**EXERCISE**.
The output should be every line below that includes the word "data".

**SUPPLIED MATERIAL**.
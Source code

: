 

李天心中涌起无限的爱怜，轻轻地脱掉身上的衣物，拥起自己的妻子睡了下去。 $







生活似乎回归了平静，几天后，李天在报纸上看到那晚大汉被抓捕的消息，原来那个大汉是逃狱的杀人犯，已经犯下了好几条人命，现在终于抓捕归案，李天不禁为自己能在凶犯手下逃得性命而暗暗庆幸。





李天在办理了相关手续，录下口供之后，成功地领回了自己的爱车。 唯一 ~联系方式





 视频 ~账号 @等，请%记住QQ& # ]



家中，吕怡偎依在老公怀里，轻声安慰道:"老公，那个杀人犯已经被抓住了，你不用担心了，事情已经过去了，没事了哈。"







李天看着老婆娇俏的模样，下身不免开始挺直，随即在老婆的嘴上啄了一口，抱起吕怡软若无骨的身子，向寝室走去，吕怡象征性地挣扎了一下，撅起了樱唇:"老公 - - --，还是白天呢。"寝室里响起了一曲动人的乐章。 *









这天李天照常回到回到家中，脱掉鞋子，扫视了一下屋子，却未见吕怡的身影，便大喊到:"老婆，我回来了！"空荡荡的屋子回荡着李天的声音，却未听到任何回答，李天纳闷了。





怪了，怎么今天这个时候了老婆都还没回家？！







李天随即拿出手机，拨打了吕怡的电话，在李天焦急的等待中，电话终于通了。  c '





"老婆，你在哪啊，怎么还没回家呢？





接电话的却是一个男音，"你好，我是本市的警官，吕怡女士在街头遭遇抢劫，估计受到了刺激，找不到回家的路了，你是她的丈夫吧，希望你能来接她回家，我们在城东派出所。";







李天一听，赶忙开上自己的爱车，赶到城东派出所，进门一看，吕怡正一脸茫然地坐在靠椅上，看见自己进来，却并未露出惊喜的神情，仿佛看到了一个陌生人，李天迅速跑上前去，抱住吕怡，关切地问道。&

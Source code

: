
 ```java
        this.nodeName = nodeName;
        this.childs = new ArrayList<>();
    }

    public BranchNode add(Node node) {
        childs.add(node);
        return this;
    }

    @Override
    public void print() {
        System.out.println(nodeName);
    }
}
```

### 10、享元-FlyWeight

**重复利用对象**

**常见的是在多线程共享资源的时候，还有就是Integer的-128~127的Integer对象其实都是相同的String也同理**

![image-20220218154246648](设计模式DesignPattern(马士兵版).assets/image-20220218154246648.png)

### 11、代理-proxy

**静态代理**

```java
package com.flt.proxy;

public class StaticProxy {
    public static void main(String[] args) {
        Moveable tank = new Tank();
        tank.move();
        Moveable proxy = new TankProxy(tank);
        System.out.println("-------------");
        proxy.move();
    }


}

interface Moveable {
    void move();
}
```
---
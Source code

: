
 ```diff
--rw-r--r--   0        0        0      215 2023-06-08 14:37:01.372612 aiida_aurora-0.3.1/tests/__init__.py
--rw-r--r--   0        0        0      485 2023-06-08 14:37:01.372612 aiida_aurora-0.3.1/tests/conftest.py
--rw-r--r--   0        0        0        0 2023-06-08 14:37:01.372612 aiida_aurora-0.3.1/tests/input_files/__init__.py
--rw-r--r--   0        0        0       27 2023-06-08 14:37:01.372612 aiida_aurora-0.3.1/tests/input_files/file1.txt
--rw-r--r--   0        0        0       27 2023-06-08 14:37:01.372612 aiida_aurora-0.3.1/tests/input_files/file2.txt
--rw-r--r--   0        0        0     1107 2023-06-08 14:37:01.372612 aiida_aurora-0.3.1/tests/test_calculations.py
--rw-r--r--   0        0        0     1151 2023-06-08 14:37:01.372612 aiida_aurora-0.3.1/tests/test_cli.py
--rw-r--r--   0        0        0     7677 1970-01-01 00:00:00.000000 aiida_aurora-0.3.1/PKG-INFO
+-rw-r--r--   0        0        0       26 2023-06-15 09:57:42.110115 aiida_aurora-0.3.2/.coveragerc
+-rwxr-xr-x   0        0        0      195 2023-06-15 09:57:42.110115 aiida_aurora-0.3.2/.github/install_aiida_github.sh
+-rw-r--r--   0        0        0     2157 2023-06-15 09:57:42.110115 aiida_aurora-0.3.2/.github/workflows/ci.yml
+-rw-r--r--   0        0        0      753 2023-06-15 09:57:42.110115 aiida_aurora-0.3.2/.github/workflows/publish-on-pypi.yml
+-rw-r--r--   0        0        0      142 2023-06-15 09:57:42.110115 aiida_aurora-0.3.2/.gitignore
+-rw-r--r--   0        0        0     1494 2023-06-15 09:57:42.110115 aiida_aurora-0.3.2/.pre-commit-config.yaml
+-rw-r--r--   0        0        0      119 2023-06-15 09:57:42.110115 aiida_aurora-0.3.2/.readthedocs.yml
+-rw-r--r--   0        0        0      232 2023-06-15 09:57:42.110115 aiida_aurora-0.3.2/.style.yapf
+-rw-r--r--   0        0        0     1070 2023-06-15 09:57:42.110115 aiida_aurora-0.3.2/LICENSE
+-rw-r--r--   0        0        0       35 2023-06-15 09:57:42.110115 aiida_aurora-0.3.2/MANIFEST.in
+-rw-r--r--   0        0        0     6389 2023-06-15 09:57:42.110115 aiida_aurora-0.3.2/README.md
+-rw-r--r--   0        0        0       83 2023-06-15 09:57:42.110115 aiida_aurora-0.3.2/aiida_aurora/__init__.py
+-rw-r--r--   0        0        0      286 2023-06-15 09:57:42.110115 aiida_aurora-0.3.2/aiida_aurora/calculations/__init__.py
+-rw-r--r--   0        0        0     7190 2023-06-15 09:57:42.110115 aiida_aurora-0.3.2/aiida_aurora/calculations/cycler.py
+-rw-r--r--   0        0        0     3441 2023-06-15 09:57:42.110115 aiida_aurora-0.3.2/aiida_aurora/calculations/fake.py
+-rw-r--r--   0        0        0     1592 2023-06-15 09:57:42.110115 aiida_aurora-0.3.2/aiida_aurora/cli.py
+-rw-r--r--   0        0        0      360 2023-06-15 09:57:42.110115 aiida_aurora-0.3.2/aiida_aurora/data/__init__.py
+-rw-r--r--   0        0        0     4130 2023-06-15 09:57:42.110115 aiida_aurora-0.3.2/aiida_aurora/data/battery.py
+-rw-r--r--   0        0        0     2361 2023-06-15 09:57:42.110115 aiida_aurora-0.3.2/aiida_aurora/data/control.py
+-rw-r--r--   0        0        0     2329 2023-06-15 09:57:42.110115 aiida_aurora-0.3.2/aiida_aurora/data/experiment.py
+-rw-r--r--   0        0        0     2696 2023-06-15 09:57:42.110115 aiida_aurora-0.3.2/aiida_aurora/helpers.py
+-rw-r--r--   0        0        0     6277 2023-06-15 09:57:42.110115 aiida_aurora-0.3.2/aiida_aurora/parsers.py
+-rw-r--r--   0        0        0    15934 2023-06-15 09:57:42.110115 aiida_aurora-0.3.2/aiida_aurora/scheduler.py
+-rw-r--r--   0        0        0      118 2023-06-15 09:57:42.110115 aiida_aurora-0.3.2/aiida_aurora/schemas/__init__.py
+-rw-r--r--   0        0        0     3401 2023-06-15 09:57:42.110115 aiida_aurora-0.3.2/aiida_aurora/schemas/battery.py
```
* * *
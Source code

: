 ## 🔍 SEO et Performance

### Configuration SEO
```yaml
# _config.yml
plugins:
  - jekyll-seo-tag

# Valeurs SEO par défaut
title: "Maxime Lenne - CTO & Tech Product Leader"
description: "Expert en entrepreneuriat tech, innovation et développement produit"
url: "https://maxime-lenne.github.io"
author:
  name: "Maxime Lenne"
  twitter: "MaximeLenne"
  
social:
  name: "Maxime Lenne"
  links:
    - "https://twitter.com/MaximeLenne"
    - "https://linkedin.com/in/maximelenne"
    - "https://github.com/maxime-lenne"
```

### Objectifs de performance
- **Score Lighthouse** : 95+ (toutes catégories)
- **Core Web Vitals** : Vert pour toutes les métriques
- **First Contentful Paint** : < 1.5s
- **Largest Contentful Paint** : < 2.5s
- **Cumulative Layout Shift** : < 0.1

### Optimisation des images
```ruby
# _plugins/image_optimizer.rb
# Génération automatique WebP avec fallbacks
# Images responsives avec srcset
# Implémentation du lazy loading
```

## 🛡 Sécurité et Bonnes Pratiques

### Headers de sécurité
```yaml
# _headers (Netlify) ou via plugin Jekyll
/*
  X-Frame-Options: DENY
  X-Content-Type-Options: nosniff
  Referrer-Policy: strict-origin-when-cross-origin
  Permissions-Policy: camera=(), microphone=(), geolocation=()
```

**SOLUTION FOR THIS PROBLEM**.
+-rw-r--r--   0        0        0      360 2023-06-15 09:57:42.110115 aiida_aurora-0.3.2/aiida_aurora/data/__init__.py
+-rw-r--r--   0        0        0     4130 2023-06-15 09:57:42.110115 aiida_aurora-0.3.2/aiida_aurora/data/battery.py
+-rw-r--r--   0        0        0     2361 2023-06-15 09:57:42.110115 aiida_aurora-0.3.2/aiida_aurora/data/control.py
+-rw-r--r--   0        0        0     2329 2023-06-15 09:57:42.110115 aiida_aurora-0.3.2/aiida_aurora/data/experiment.py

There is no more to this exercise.